Fourth Quarter Begins Slide At FedEx
Fuel prices were a major factor in lowered profits at transport
and logistics giant FedEx. “FedEx faces a challenging
economic environment that includes persistently high oil prices,
sluggish US growth and continued concerns in the credit
markets,” said Frederick W. Smith FedEx Corp. chairman,
president and CEO.
Consolidated results for the third quarter showed revenues of $9.44
billion were 10% higher than the prior-year period, but operating
income of $641 million was unchanged. The company's margin squeezed
from 7.5% in the prior fiscal year to 6.8% in the current period.
Net income was down 6% to $393 million.
FedEx Freight, the company's less-than-truckload (LTL) segment,
reported shipments had declined 3% over the prior year though
average daily LTL shipments improved sequentially throughout the
quarter. LTL yield improved 5% year over year as rate increases
(including a January 2008 increase) more than offset the July 2007
reduction in fuel surcharge, according to the company.

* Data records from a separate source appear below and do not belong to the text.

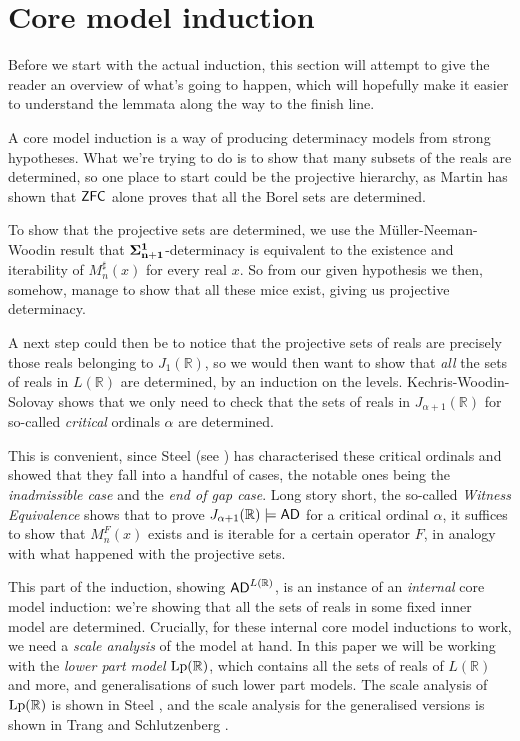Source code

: \documentclass[../../main]{subfiles}
\begin{document}


\section{Core model induction}

Before we start with the actual induction, this section will attempt to give the reader an overview of what's going to happen, which will hopefully make it easier to understand the lemmata along the way to the finish line.

\qquad A core model induction is a way of producing determinacy models from strong hypotheses. What we're trying to do is to show that many subsets of the reals are determined, so one place to start could be the projective hierarchy, as Martin has shown that $\textsf{ZFC}$ alone proves that all the Borel sets are determined.

\qquad To show that the projective sets are determined, we use the M\" uller-Neeman-Woodin result that $\bf\Sigma^1_{n+1}$-determinacy is equivalent to the existence and iterability of $M_n^\sharp(x)$ for every real $x$. So from our given hypothesis we then, somehow, manage to show that all these mice exist, giving us projective determinacy.

\qquad A next step could then be to notice that the projective sets of reals are precisely those reals belonging to $J_1(\mathbb R)$, so we would then want to show that \textit{all} the sets of reals in $L(\mathbb R)$ are determined, by an induction on the levels. Kechris-Woodin-Solovay  shows that we only need to check that the sets of reals in $J_{\alpha+1}(\mathbb R)$ for so-called \textit{critical} ordinals $\alpha$ are determined.

\qquad This is convenient, since Steel (see \cite{scalesinL(R)}) has characterised these critical ordinals and showed that they fall into a handful of cases, the notable ones being the \textit{inadmissible case} and the \textit{end of gap case}. Long story short, the so-called \textit{Witness Equivalence} shows that to prove $J_{\alpha+1}(\mathbb R)\models\textsf{AD}$ for a critical ordinal $\alpha$, it suffices to show that $M_n^F(x)$ exists and is iterable for a certain operator $F$, in analogy with what happened with the projective sets.

\qquad This part of the induction, showing $\textsf{AD}^{L{(\mathbb R)}}$, is an instance of an \textit{internal} core model induction: we're showing that all the sets of reals in some fixed inner model are determined. Crucially, for these internal core model inductions to work, we need a \textit{scale analysis} of the model at hand. In this paper we will be working with the \textit{lower part model} $\operatorname{Lp}(\mathbb R)$, which contains all the sets of reals of $L(\mathbb R)$ and more, and generalisations of such lower part models. The scale analysis of $\operatorname{Lp}(\mathbb R)$ is shown in Steel , and the scale analysis for the generalised versions is shown in Trang and Schlutzenberg .
\end{document}
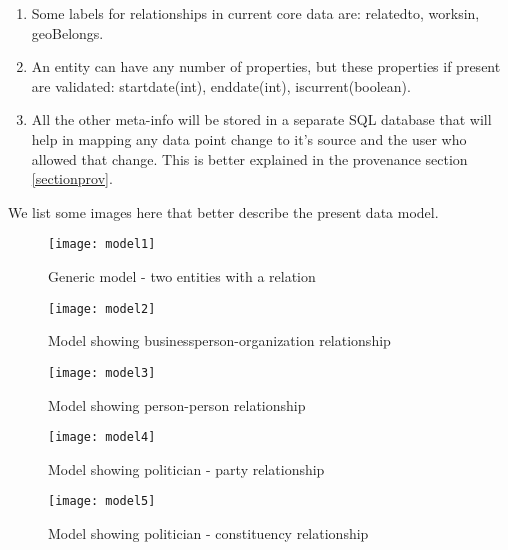\begin {enumerate}
\item  Some labels for relationships in current core data are: relatedto, worksin, geoBelongs.

\item An entity can have any number of properties, but these properties if present are validated: startdate(int), enddate(int), iscurrent(boolean).

\item All the other meta-info will be stored in a separate SQL database that will help in mapping any data point change to it's source and the user who allowed that change. This is better explained in the provenance section \ref{sectionprov}.

\end{enumerate}

We list some images here that better describe the present data model. 

\begin{figure}[H]
\begin{center}	
\texttt{[image: model1]} 
\caption{Generic model - two entities with a relation}
\label{fig:model1}
\end{center}
\end{figure}

\begin{figure}[H]
\begin{center}	
\texttt{[image: model2]} 
\caption{Model showing businessperson-organization relationship }
\label{fig:model2}
\end{center}
\end{figure}

\begin{figure}[H]
\begin{center}	
\texttt{[image: model3]} 
\caption{Model showing person-person relationship}
\label{fig:model3}
\end{center}
\end{figure}

\begin{figure}[H]
\begin{center}	
\texttt{[image: model4]} 
\caption{Model showing politician - party relationship }
\label{fig:model4}
\end{center}
\end{figure}

\begin{figure}[H]
\begin{center}	
\texttt{[image: model5]} 
\caption{Model showing politician  - constituency relationship}
\label{fig:model5}
\end{center}
\end{figure}

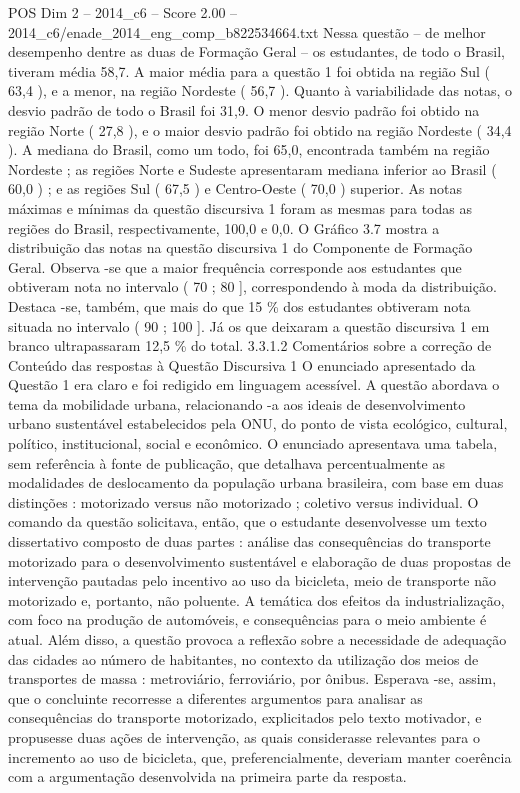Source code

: \begin{textsample}{POS Dim 2 – 2014\_c6 – Score 2.00 – 2014\_c6/enade\_2014\_eng\_comp\_b822534664.txt}
Nessa questão – de melhor desempenho dentre as duas de Formação Geral – os estudantes, de todo o Brasil, tiveram média 58,7.
A maior média para a questão 1 foi obtida na região Sul ( 63,4 ), e a menor, na região Nordeste ( 56,7 ).
Quanto à variabilidade das notas, o desvio padrão de todo o Brasil foi 31,9.
O menor desvio padrão foi obtido na região Norte ( 27,8 ), e o maior desvio padrão foi obtido na região Nordeste ( 34,4 ).
A mediana do Brasil, como um todo, foi 65,0, encontrada também na região Nordeste ; as regiões Norte e Sudeste apresentaram mediana inferior ao Brasil ( 60,0 ) ; e as regiões Sul ( 67,5 ) e Centro-Oeste ( 70,0 ) superior.
As notas máximas e mínimas da questão discursiva 1 foram as mesmas para todas as regiões do Brasil, respectivamente, 100,0 e 0,0.
O Gráfico 3.7 mostra a distribuição das notas na questão discursiva 1 do Componente de Formação Geral.
Observa -se que a maior frequência corresponde aos estudantes que obtiveram nota no intervalo ( 70 ; 80 ], correspondendo à moda da distribuição.
Destaca -se, também, que mais do que 15 \% dos estudantes obtiveram nota situada no intervalo ( 90 ; 100 ].
Já os que deixaram a questão discursiva 1 em branco ultrapassaram 12,5 \% do total. 3.3.1.2 Comentários sobre a correção de Conteúdo das respostas à Questão Discursiva 1 O enunciado apresentado da Questão 1 era claro e foi redigido em linguagem acessível.
A questão abordava o tema da mobilidade urbana, relacionando -a aos ideais de desenvolvimento urbano sustentável estabelecidos pela ONU, do ponto de vista ecológico, cultural, político, institucional, social e econômico.
O enunciado apresentava uma tabela, sem referência à fonte de publicação, que detalhava percentualmente as modalidades de deslocamento da população urbana brasileira, com base em duas distinções : motorizado versus não motorizado ; coletivo versus individual.
O comando da questão solicitava, então, que o estudante desenvolvesse um texto dissertativo composto de duas partes : análise das consequências do transporte motorizado para o desenvolvimento sustentável e elaboração de duas propostas de intervenção pautadas pelo incentivo ao uso da bicicleta, meio de transporte não motorizado e, portanto, não poluente.
A temática dos efeitos da industrialização, com foco na produção de automóveis, e consequências para o meio ambiente é atual.
Além disso, a questão provoca a reflexão sobre a necessidade de adequação das cidades ao número de habitantes, no contexto da utilização dos meios de transportes de massa : metroviário, ferroviário, por ônibus.
Esperava -se, assim, que o concluinte recorresse a diferentes argumentos para analisar as consequências do transporte motorizado, explicitados pelo texto motivador, e propusesse duas ações de intervenção, as quais considerasse relevantes para o incremento ao uso de bicicleta, que, preferencialmente, deveriam manter coerência com a argumentação desenvolvida na primeira parte da resposta.

\end{textsample}
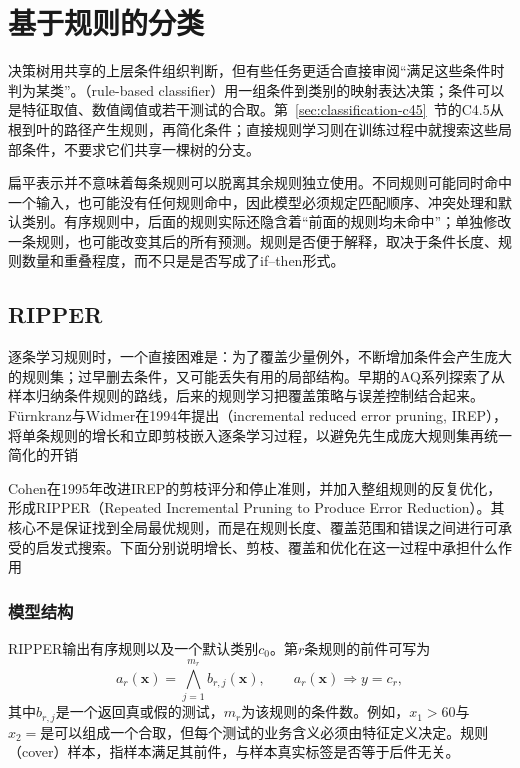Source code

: \section{基于规则的分类}
\label{sec:classification-rules}

决策树用共享的上层条件组织判断，但有些任务更适合直接审阅“满足这些条件时判为某类”。（rule-based classifier）用一组条件到类别的映射表达决策；条件可以是特征取值、数值阈值或若干测试的合取。第~\ref{sec:classification-c45}~节的C4.5从根到叶的路径产生规则，再简化条件；直接规则学习则在训练过程中就搜索这些局部条件，不要求它们共享一棵树的分支。

扁平表示并不意味着每条规则可以脱离其余规则独立使用。不同规则可能同时命中一个输入，也可能没有任何规则命中，因此模型必须规定匹配顺序、冲突处理和默认类别。有序规则中，后面的规则实际还隐含着“前面的规则均未命中”；单独修改一条规则，也可能改变其后的所有预测。规则是否便于解释，取决于条件长度、规则数量和重叠程度，而不只是是否写成了if--then形式。

\subsection{RIPPER}
\label{sec:classification-ripper}

逐条学习规则时，一个直接困难是：为了覆盖少量例外，不断增加条件会产生庞大的规则集；过早删去条件，又可能丢失有用的局部结构。早期的AQ系列探索了从样本归纳条件规则的路线，后来的规则学习把覆盖策略与误差控制结合起来。Fürnkranz与Widmer在1994年提出（incremental reduced error pruning, IREP），将单条规则的增长和立即剪枝嵌入逐条学习过程，以避免先生成庞大规则集再统一简化的开销

Cohen在1995年改进IREP的剪枝评分和停止准则，并加入整组规则的反复优化，形成RIPPER（Repeated Incremental Pruning to Produce Error Reduction）。其核心不是保证找到全局最优规则，而是在规则长度、覆盖范围和错误之间进行可承受的启发式搜索。下面分别说明增长、剪枝、覆盖和优化在这一过程中承担什么作用

\subsubsection{模型结构}
\label{sec:classification-ripper-structure}

RIPPER输出有序规则以及一个默认类别$c_0$。第$r$条规则的前件可写为
\begin{equation}
  a_r(\bm{x})=\bigwedge_{j=1}^{m_r}b_{r,j}(\bm{x}),
  \qquad a_r(\bm{x})\Longrightarrow y=c_r,
  \label{eq:classification-rule-form}
\end{equation}
其中$b_{r,j}$是一个返回真或假的测试，$m_r$为该规则的条件数。例如，$x_1>60$与$x_2=\text{是}$可以组成一个合取，但每个测试的业务含义必须由特征定义决定。规则（cover）样本，指样本满足其前件，与样本真实标签是否等于后件无关。

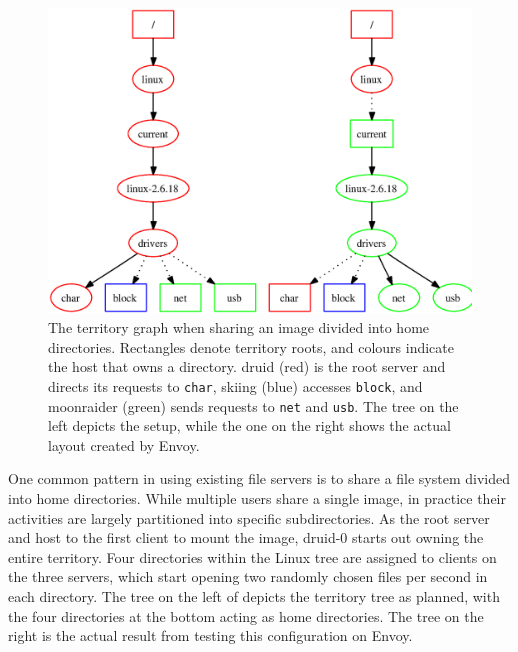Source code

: \begin{figure}[t]
\centering
\includegraphics[width=\figwidth]{figures/territory-home}
\caption[Territory graph for home directory sharing]{The territory graph when sharing an image divided into home directories. Rectangles denote territory roots, and colours indicate the host that owns a directory. druid (red) is the root server and directs its requests to \texttt{char}, skiing (blue) accesses \texttt{block}, and moonraider (green) sends requests to \texttt{net} and \texttt{usb}. The tree on the left depicts the setup, while the one on the right shows the actual layout created by Envoy.}
\label{fig:territory-home}
\end{figure}

One common pattern in using existing file servers is to share a file system divided into home directories. While multiple users share a single image, in practice their activities are largely partitioned into specific subdirectories. As the root server and host to the first client to mount the image, druid-0 starts out owning the entire territory. Four directories within the Linux tree are assigned to clients on the three servers, which start opening two randomly chosen files per second in each directory. The tree on the left of  depicts the territory tree as planned, with the four directories at the bottom acting as home directories. The tree on the right is the actual result from testing this configuration on Envoy.


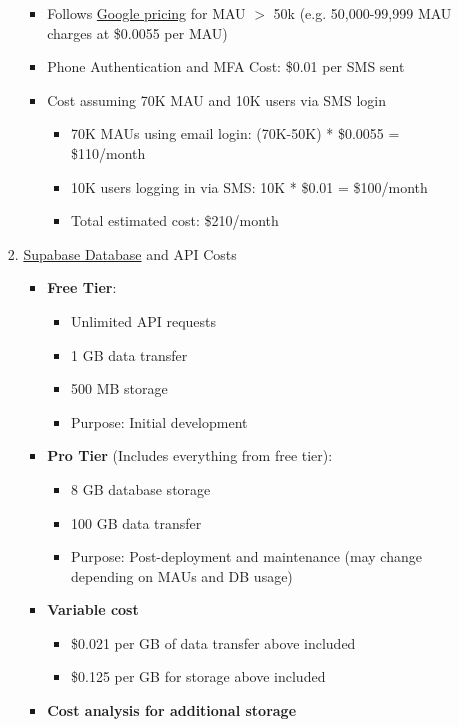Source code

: \documentclass[12pt]{article}
\begin{document}
\begin{itemize}
\begin{itemize}
\begin{enumerate}
\begin{itemize}
					\item Follows \href{https://cloud.google.com/identity-platform/pricing}{Google pricing} for MAU $>$ 50k (e.g. 50,000-99,999 MAU charges at \$0.0055 per MAU)
					\item Phone Authentication and MFA Cost: \$0.01 per SMS sent
					\item Cost assuming 70K MAU and 10K users via SMS login
					\begin{itemize}
						\item 70K MAUs using email login: (70K-50K) * \$0.0055 = \$110/month
						\item 10K users logging in via SMS: 10K * \$0.01 = \$100/month
						\item Total estimated cost: \$210/month
					\end{itemize}
				\end{itemize}
				\item \href{https://supabase.com/pricing}{Supabase Database} and API Costs
				\begin{itemize}
					\item \textbf{Free Tier}:
					\begin{itemize}
						\item Unlimited API requests
						\item 1 GB data transfer
						\item 500 MB storage
						\item Purpose: Initial development
					\end{itemize}
					\item \textbf{Pro Tier} (Includes everything from free tier):
					\begin{itemize}
						\item 8 GB database storage
						\item 100 GB data transfer
						\item Purpose: Post-deployment and maintenance (may change depending on MAUs and DB usage)
					\end{itemize}
					\item \textbf{Variable cost}
					\begin{itemize}
						\item \$0.021 per GB of data transfer above included
						\item \$0.125 per GB for storage above included
					\end{itemize}
					\item \textbf{Cost analysis for additional storage}
					\begin{itemize}

\end{itemize}
\end{itemize}
\end{enumerate}
\end{itemize}
\end{itemize}
\end{document}
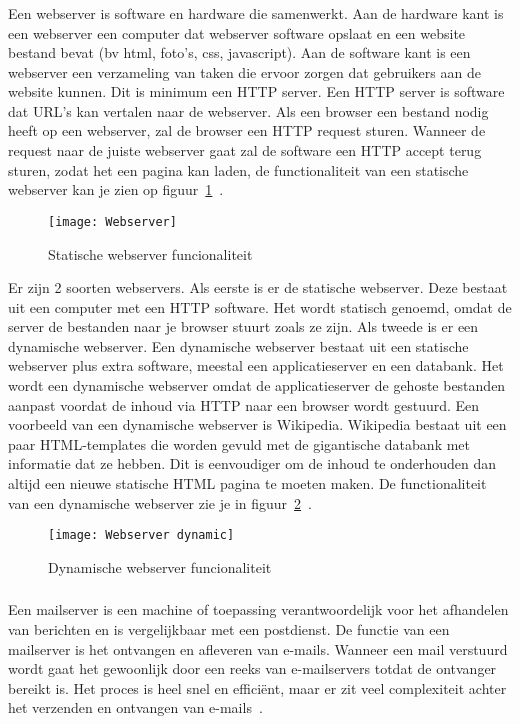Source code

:\subsubsection{}
\label{subsubsec:Webserver}
Een webserver is software en hardware die samenwerkt. Aan de hardware kant is een webserver een computer dat webserver software opslaat en een website bestand bevat (bv html, foto's, css, javascript). Aan de software kant is een webserver een verzameling van taken die ervoor zorgen dat gebruikers aan de website kunnen. Dit is minimum een HTTP server. Een HTTP server is software dat URL's kan vertalen naar de webserver. Als een browser een bestand nodig heeft op een webserver, zal de browser een HTTP request sturen. Wanneer de request naar de juiste webserver gaat zal de software een HTTP accept terug sturen, zodat het een pagina kan laden, de functionaliteit van een statische webserver kan je zien op figuur~\ref{fig:2.2}~\autocite{MDN2021}. 
\begin{figure}
    \texttt{[image: Webserver]}
    \caption{Statische webserver funcionaliteit\autocite{MDN2021} \label{fig:2.2}} 
\end{figure}

Er zijn 2 soorten webservers. Als eerste is er de statische webserver. Deze bestaat uit een computer met een HTTP software. Het wordt statisch genoemd, omdat de server de bestanden naar je browser stuurt zoals ze zijn. Als tweede is er een dynamische webserver. Een dynamische webserver bestaat uit een statische webserver plus extra software, meestal een applicatieserver en een databank. Het wordt een dynamische webserver omdat de applicatieserver de gehoste bestanden aanpast voordat de inhoud via HTTP naar een browser wordt gestuurd. Een voorbeeld van een dynamische webserver is Wikipedia. Wikipedia bestaat uit een paar HTML-templates die worden gevuld met de gigantische databank met informatie dat ze hebben. Dit is eenvoudiger om de inhoud te onderhouden dan altijd een nieuwe statische HTML pagina te moeten maken. De functionaliteit van een dynamische webserver zie je in figuur~\ref{fig:2.3}~\autocite{MDN2021}.
\begin{figure}
    \texttt{[image: Webserver dynamic]}
    \caption{Dynamische webserver funcionaliteit\autocite{GeeksforGeeks2020} \label{fig:2.3}}
\end{figure}
\subsubsection{}
\label{subsubsec:Mailserver}
Een mailserver is een machine of toepassing verantwoordelijk voor het afhandelen van berichten en is vergelijkbaar met een postdienst. De functie van een mailserver is het ontvangen en afleveren van e-mails. Wanneer een mail verstuurd wordt gaat het gewoonlijk door een reeks van e-mailservers totdat de ontvanger bereikt is. Het proces is heel snel en efficiënt, maar er zit veel complexiteit achter het verzenden en ontvangen van e-mails~\autocite{Gatefy2021}.

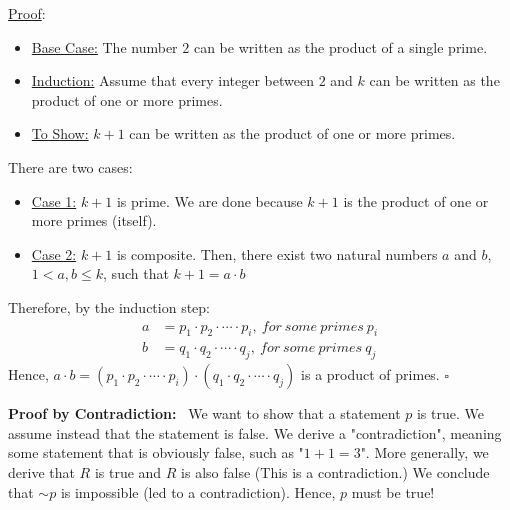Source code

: \documentclass[letterpaper]{article}
\begin{document}
    \underline{Proof}:
    \begin{itemize}
        \item[] \underline{Base Case:} The number $2$ can be written as the product of a single prime.
        \item[] \underline{Induction:} Assume that every integer between $2$ and $k$ can be written as the product of one or more primes.
        \item[] \underline{To Show:} $k+1$ can be written as the product of one or more primes.
    \end{itemize}
    There are two cases:
    \begin{itemize}
        \item[] \underline{Case 1:} $k+1$ is prime. We are done because $k+1$ is the product of one or more primes (itself).
        \item[] \underline{Case 2:} $k+1$ is composite. Then, there exist two natural numbers $a$ and $b$, $1<a, b \le k$, such that $k+1 = a \cdot b$
    \end{itemize}
    Therefore, by the induction step:
    \begin{align*}
        a &= p_1 \cdot p_2 \cdot \dotsb \cdot p_i,\ for\ some\ primes\ p_i\\
        b &= q_1 \cdot q_2 \cdot \dotsb \cdot q_j,\ for\ some\ primes\ q_j
    \end{align*}
Hence, $a\cdot b = (p_1 \cdot p_2 \cdot \dotsb \cdot p_i)\cdot (q_1 \cdot q_2 \cdot \dotsb \cdot q_j)$ is a product of primes. $\square$
\setlength{\parskip}{.3in}



\noindent \textbf{Proof by Contradiction:}~ We want to show that a statement $p$ is true. We assume instead that the statement is false. We derive a "contradiction", meaning some statement that is obviously false, such as "$1+1=3$". More generally, we derive that $R$ is true and $R$ is also false (This is a contradiction.) We conclude that $\sim p$ is impossible (led to a contradiction). Hence, $p$ must be true!
\end{document}

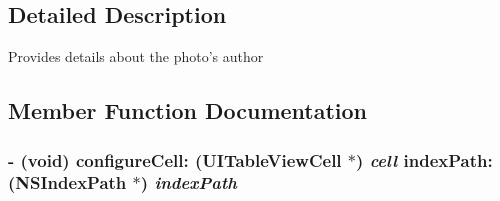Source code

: \subsection{Detailed Description}
Provides details about the photo's author 

\subsection{Member Function Documentation}
\hypertarget{interface_p_b_author_information_controller_ab0dfca890b7574857d5c4eac485a3f97}{
\subsubsection[{configureCell:indexPath:}]{\setlength{\rightskip}{0pt plus 5cm}-\/ (void) configureCell: (UITableViewCell $\ast$) {\em cell}\/ indexPath: (NSIndexPath $\ast$) {\em indexPath}}}
\label{interface_p_b_author_information_controller_ab0dfca890b7574857d5c4eac485a3f97}



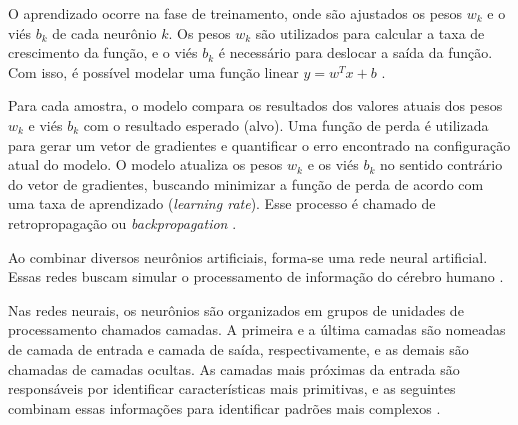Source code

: O aprendizado ocorre na fase de treinamento, onde são ajustados os pesos $w_k$ e o viés $b_k$ de cada neurônio $k$. Os pesos $w_k$ são utilizados para calcular a taxa de crescimento da função, e o viés $b_k$ é necessário para deslocar a saída da função. Com isso, é possível modelar uma função linear $y = w^T x + b$ \cite{marti2017aprendizado}.

Para cada amostra, o modelo compara os resultados dos valores atuais dos pesos $w_k$ e viés $b_k$ com o resultado esperado (alvo). Uma função de perda é utilizada para gerar um vetor de gradientes e quantificar o erro encontrado na configuração atual do modelo. O modelo atualiza os pesos $w_k$ e os viés $b_k$ no sentido contrário do vetor de gradientes, buscando minimizar a função de perda de acordo com uma taxa de aprendizado (\textit{learning rate}). Esse processo é chamado de retropropagação ou \textit{backpropagation} \cite{marti2017aprendizado}.

Ao combinar diversos neurônios artificiais, forma-se uma rede neural artificial. Essas redes buscam simular o processamento de informação do cérebro humano \cite{ferneda2006redes}.

Nas redes neurais, os neurônios são organizados em grupos de unidades de processamento chamados camadas. A primeira e a última camadas são nomeadas de camada de entrada e camada de saída, respectivamente, e as demais são chamadas de camadas ocultas. As camadas mais próximas da entrada são responsáveis por identificar características mais primitivas, e as seguintes combinam essas informações para identificar padrões mais complexos \cite{marti2017aprendizado}.
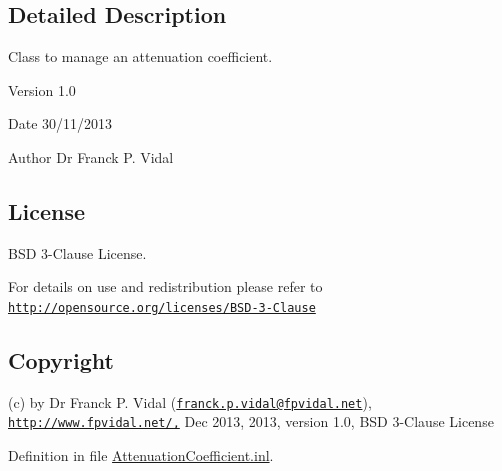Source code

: \subsection{Detailed Description}
Class to manage an attenuation coefficient. \begin{DoxyVersion}{Version}
1.0
\end{DoxyVersion}
\begin{DoxyDate}{Date}
30/11/2013
\end{DoxyDate}
\begin{DoxyAuthor}{Author}
Dr Franck P. Vidal
\end{DoxyAuthor}
\hypertarget{_x_ray_renderer_8inl_License}{}\subsection{License}\label{_x_ray_renderer_8inl_License}
BSD 3-\/Clause License.

For details on use and redistribution please refer to \href{http://opensource.org/licenses/BSD-3-Clause}{\tt http://opensource.org/licenses/BSD-\/3-\/Clause}\hypertarget{_x_ray_renderer_8inl_Copyright}{}\subsection{Copyright}\label{_x_ray_renderer_8inl_Copyright}
(c) by Dr Franck P. Vidal (\href{mailto:franck.p.vidal@fpvidal.net}{\tt franck.p.vidal@fpvidal.net}), \href{http://www.fpvidal.net/,}{\tt http://www.fpvidal.net/,} Dec 2013, 2013, version 1.0, BSD 3-\/Clause License 

Definition in file \hyperlink{_attenuation_coefficient_8inl_source}{AttenuationCoefficient.inl}.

FedEx Ground grew average daily package volume by 7% in the third
quarter, compared with the prior-year period. Increased commercial
business and strong growth in FedEx Home Delivery service
contributed.
At FedEx Express, revenues were up 11% and margins feel by 0.3%
from the prior-year period. International priority revenue was up
18% for the quarter and per-package revenue increased 10% due to
higher fuel surcharges and favorable exchange rates. Average daily
package volume grew 6% in International Priority, led by increases
in volume originating in Latin America, the United States and Asia.
Fuel surcharges also helped US domestic revenue per package
increase by 6% despite a 2% decline in domestic package volume.